Тонкие пальцы художника, щедро сдобренные ароматным маслом, нежно массировали, сжимали и гладили, рисовали на светящейся коже невидимые узоры. Они исследовали и дразнили, заставляя напряжение и страх покинуть юное тело, уступить место единственному чувству — страстному желанию. Чувственные губы без всякого стыда ласкали охваченную огнем возбуждения кожу, нежно целовали, даруя неведомое ранее блаженство, и надолго задерживались там, где считали особенно нужным. То, что юноша позволял подобные ласки, отринув всякое стеснение, сводило Габриэля с ума.

— О, господи!..

Габриэль поднял голову и, встретившись с потемневшим, горящим взглядом, понял: дальнейшее промедление будет преступно для них обоих.

— Боюсь, тебе все же может быть больно, — срывающимся голосом произнес он, вглядываясь в расширившиеся зрачки. Он должен был предупредить. — Но я постараюсь быть очень осторожным.

Тимоти кивнул и облизнул губы уже не пытаясь выровнять совершенно сбившееся дыхание.

— Обещай, что не будешь терпеть лишь мне в угоду.

— Обещаю…

Россетти нежно поцеловал мягкие губы, оставил легкие поцелуи на прикрывшихся глазах и снова приник к приоткрытому рту, даря более глубокий и чувственный поцелуй. Тимоти оказался талантливым учеником, и его ответный поцелуй заставил Данте задохнуться от нахлынувшего безудержного желания.

— Обхвати меня ногами, так будет легче…

Тимоти послушался и шумно вдохнул, почувствовав горячую плоть. Впившись короткими ногтями в смуглые плечи, он подался навстречу, принимая её и отчаянно кусая губы.

— Я остановлюсь, только скажи… − дрожащий шепот обдал его сладким дыханием.

— Нет… нет, все хорошо. Мне не больно… почти, — выдохнул юноша, пытаясь расслабить упрямое тело.

— Тимоти, пожалуйста… не стоит терпеть ради меня.

— А ради нас?.. — прошептал юноша, раскрыл глаза и едва заметно улыбнулся сквозь слезы боли. — Я хочу тебя, Габриэль… я хочу тебя. Не переживай, это сладкая боль…

Неторопливые движения сводили с ума, частое, горячее дыхание жарким огнем обжигало кожу, и хотелось пить его, не отрываясь от прекрасного источника. Пить так долго, насколько позволят судорожно сжимающиеся легкие и заходящееся сердце.

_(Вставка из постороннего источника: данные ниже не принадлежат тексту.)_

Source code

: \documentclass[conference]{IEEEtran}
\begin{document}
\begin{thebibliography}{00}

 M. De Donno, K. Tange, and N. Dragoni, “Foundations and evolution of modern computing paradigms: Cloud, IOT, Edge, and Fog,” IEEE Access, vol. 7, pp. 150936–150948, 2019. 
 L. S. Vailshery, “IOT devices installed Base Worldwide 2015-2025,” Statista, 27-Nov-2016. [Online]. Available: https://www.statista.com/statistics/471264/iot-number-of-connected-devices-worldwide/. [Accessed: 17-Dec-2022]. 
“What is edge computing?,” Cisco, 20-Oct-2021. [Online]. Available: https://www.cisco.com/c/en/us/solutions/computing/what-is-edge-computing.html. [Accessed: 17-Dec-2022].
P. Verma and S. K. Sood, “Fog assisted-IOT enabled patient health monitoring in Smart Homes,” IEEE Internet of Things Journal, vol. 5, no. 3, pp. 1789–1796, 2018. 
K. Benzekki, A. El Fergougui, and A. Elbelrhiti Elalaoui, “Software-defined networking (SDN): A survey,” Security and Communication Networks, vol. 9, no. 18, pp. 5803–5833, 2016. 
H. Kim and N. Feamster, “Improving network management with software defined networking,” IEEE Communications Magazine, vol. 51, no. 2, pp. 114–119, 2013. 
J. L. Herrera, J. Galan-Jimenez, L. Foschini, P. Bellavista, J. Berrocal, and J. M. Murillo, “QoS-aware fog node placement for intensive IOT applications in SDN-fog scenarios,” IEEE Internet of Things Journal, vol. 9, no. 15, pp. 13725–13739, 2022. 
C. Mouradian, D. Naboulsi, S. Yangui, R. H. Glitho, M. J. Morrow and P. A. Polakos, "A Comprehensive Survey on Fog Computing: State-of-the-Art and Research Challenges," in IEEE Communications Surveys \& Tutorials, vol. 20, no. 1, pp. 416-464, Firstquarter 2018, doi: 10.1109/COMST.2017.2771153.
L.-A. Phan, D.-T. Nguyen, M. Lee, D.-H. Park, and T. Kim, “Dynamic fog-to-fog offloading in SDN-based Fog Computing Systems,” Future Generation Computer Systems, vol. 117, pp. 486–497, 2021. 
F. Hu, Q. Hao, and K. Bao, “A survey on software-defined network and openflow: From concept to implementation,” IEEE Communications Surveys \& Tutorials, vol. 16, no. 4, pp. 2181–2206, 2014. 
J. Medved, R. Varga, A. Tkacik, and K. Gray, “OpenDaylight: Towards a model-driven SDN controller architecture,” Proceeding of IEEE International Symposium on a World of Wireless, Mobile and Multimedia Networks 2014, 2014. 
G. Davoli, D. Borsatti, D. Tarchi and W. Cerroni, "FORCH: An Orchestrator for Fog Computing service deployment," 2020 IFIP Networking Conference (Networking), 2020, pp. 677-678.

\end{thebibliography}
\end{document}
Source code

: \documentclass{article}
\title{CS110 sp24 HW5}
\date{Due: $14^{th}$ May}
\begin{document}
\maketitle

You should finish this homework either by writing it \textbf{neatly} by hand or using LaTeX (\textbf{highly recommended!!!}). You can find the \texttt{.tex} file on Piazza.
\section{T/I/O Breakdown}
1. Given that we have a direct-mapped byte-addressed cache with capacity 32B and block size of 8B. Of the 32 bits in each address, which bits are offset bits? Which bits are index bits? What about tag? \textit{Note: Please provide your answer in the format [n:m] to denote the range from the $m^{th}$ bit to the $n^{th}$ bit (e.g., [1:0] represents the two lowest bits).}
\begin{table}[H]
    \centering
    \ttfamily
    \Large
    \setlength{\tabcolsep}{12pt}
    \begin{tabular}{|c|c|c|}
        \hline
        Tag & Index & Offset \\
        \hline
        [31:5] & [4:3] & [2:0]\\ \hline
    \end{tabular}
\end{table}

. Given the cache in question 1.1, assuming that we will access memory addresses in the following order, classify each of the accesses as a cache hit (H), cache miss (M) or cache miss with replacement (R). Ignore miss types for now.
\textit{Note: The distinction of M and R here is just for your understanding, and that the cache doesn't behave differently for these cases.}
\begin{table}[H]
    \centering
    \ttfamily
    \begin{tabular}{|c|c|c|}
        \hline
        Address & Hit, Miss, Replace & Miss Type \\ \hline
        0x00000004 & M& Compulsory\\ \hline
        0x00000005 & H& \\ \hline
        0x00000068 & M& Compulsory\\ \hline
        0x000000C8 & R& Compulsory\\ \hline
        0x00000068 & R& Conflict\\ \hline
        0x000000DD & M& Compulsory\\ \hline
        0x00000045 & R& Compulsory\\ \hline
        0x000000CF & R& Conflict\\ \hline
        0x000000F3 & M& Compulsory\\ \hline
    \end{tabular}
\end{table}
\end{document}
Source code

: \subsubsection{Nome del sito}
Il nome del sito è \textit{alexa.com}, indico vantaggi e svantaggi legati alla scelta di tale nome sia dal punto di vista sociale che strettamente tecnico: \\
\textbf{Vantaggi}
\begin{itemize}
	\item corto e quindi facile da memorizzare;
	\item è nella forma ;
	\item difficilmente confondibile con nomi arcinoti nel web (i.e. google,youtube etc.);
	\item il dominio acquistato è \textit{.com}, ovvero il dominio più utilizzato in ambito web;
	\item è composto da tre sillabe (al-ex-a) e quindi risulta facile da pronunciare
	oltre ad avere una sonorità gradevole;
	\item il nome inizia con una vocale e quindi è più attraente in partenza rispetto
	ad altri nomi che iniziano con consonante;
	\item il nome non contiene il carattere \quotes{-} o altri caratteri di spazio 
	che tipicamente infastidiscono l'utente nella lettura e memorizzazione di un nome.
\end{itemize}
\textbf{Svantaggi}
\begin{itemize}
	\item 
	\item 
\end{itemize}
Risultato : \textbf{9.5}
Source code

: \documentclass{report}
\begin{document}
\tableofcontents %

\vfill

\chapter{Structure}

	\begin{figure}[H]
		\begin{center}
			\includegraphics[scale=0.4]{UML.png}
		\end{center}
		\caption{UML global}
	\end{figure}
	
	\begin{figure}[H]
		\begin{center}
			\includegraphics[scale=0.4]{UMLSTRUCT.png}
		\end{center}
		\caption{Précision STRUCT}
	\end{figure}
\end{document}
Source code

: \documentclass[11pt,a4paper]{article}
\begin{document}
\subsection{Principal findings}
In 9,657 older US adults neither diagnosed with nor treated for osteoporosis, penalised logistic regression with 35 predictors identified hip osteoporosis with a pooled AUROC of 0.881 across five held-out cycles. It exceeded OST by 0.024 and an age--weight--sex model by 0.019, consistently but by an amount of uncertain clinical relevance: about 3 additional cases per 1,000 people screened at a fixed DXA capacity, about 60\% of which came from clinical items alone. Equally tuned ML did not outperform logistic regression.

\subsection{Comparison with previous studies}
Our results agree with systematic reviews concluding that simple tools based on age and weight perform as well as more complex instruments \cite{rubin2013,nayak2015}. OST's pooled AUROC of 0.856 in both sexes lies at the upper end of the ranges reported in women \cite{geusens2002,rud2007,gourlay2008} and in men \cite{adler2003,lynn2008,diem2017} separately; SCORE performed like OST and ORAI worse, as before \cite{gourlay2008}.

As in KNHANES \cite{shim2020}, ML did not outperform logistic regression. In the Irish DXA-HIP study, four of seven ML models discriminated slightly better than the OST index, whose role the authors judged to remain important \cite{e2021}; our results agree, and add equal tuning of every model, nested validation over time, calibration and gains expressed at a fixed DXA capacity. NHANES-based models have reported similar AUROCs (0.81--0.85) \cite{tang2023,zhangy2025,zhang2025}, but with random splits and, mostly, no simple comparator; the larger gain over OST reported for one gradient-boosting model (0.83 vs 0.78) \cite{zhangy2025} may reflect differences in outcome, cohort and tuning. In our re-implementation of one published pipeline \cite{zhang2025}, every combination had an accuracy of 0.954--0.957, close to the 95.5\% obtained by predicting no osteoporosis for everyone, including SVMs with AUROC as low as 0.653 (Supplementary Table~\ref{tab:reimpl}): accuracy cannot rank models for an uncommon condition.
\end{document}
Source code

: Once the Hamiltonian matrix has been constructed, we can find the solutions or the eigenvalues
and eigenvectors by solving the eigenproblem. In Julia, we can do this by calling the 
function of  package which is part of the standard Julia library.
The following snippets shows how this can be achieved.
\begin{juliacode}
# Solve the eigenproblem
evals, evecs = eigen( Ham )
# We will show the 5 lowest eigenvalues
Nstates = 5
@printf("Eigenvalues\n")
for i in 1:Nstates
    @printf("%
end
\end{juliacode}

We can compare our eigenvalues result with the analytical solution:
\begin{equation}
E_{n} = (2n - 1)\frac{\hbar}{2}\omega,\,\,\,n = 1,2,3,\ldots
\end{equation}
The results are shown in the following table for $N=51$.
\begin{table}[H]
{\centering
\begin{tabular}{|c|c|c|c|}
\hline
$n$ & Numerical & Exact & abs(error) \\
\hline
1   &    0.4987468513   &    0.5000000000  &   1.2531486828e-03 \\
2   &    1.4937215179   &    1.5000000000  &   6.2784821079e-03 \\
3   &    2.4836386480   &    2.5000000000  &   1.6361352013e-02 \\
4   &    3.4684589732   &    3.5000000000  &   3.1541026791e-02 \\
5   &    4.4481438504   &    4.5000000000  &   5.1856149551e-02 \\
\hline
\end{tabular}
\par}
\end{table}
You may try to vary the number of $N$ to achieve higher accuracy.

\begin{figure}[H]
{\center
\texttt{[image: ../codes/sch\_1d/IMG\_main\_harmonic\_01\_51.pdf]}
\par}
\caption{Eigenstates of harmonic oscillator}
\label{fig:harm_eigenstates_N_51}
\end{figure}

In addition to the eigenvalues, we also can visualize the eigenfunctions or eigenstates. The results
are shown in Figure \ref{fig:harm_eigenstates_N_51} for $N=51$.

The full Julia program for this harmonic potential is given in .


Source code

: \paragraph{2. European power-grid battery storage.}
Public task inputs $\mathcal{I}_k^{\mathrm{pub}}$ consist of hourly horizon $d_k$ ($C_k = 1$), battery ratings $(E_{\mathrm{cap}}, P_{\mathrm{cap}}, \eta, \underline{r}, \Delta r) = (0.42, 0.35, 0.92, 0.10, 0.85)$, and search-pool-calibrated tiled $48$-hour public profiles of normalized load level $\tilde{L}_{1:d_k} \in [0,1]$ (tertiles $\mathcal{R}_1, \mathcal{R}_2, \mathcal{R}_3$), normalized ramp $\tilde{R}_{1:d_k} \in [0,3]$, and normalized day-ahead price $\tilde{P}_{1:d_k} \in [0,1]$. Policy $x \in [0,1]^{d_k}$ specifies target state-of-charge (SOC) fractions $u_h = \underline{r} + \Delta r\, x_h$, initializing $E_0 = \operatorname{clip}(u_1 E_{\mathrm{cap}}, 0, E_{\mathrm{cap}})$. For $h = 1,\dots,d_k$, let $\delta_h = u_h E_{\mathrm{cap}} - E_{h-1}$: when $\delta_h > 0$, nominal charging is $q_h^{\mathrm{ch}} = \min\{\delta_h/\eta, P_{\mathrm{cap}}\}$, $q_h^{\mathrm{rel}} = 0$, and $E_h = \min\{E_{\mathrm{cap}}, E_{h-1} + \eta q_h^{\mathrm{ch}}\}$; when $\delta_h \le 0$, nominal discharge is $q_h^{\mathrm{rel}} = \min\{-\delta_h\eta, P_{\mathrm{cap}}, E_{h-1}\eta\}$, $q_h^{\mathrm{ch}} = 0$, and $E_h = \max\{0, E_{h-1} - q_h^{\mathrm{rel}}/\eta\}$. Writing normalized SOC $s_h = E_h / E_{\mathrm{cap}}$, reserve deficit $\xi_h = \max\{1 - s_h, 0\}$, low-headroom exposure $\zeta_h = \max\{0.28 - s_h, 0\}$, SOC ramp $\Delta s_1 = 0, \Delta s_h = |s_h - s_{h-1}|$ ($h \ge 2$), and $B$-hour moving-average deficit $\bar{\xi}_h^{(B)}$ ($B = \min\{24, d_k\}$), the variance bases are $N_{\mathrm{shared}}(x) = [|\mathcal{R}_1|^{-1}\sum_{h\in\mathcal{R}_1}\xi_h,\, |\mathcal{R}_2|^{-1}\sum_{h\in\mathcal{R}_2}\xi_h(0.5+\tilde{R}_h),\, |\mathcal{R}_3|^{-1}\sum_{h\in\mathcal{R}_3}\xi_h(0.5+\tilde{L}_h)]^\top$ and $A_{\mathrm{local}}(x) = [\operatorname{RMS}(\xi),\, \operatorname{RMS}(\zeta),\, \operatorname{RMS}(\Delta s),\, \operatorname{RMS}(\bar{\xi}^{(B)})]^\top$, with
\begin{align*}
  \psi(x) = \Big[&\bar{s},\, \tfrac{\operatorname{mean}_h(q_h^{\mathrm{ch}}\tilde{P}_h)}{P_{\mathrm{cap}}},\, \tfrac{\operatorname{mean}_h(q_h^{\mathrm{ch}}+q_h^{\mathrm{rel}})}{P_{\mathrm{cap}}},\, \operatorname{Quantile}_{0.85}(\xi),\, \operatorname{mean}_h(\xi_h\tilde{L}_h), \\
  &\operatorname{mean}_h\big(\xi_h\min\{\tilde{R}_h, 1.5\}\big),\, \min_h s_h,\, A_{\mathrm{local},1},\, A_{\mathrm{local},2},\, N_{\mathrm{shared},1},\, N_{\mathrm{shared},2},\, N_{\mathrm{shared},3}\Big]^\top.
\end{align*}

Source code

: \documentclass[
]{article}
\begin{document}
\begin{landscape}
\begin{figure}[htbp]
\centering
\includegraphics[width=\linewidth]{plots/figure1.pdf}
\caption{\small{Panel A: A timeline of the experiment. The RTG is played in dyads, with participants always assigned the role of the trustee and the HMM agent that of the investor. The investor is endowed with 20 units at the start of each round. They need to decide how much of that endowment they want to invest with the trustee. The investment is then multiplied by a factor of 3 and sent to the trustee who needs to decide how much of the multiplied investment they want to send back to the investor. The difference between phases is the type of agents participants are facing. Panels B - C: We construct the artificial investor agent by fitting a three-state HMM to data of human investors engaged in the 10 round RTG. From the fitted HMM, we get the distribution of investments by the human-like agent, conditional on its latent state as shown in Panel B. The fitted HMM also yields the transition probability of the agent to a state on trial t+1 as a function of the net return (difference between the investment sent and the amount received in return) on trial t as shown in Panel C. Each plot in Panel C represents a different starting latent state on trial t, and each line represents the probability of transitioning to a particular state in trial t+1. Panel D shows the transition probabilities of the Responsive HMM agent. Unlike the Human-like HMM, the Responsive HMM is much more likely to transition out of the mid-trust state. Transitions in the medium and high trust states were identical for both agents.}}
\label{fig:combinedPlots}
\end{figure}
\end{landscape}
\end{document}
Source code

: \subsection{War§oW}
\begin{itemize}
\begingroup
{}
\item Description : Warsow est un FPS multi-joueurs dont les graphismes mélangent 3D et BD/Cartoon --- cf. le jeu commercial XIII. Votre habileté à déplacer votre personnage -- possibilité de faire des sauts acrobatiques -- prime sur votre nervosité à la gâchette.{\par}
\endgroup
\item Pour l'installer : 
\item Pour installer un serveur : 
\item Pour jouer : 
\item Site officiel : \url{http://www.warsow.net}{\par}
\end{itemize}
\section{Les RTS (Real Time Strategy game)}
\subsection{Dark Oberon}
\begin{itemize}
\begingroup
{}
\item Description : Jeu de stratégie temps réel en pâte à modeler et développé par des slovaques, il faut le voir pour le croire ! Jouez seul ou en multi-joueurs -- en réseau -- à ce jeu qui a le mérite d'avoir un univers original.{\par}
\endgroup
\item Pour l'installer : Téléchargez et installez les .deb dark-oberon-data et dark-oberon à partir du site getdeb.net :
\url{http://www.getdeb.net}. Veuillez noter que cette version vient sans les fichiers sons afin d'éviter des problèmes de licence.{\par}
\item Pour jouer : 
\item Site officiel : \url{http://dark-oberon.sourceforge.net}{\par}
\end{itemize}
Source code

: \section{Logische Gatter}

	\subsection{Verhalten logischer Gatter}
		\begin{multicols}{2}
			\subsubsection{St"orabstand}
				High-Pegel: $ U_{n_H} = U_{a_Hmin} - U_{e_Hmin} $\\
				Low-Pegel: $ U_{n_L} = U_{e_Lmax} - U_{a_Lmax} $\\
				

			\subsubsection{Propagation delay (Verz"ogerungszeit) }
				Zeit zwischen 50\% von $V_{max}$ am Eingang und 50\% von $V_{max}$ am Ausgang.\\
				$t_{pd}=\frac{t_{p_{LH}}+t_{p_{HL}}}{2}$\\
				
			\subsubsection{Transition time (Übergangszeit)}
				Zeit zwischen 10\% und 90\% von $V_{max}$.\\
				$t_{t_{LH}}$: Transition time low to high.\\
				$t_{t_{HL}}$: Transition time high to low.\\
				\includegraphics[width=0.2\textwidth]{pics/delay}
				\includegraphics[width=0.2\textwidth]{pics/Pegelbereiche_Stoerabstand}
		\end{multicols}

С усилием оторвавшись от нежных губ, итальянец приподнялся на руках, разглядывая своего молодого любовника, смутно веря тому, что происходит. С нежностью он провел рукой по груди юноши, наслаждаясь бархатом его кожи, и мягко улыбнулся.

Тимоти больше не жмурился, пытаясь сдержать стоны боли, рвущиеся сквозь плотно сжатые губы. Потому что, как таковой, боли больше не было. Приоткрыв глаза, он чуть улыбнулся и запрокинул голову, предоставляя Данте возможность припасть к длинной шее и бьющейся на ней жилке. С припухших красивых губ сорвался долгий шелестящий вздох, когда художник приник к ней страстным поцелуем, оставляя на мраморной коже быстро краснеющее пятнышко.

Габриэль видел, что первые, не самые приятные ощущения оставили юношу, сменившись наслаждением, но он также знал, что может подарить гораздо больше.

— О, господи! О, господи, Габриэль!.. — Тимоти громко вскрикнул и забился под ним, хватая искусанными губами воздух.

Итальянец, искушенный в интимных делах, коварно улыбнулся — он попал в цель.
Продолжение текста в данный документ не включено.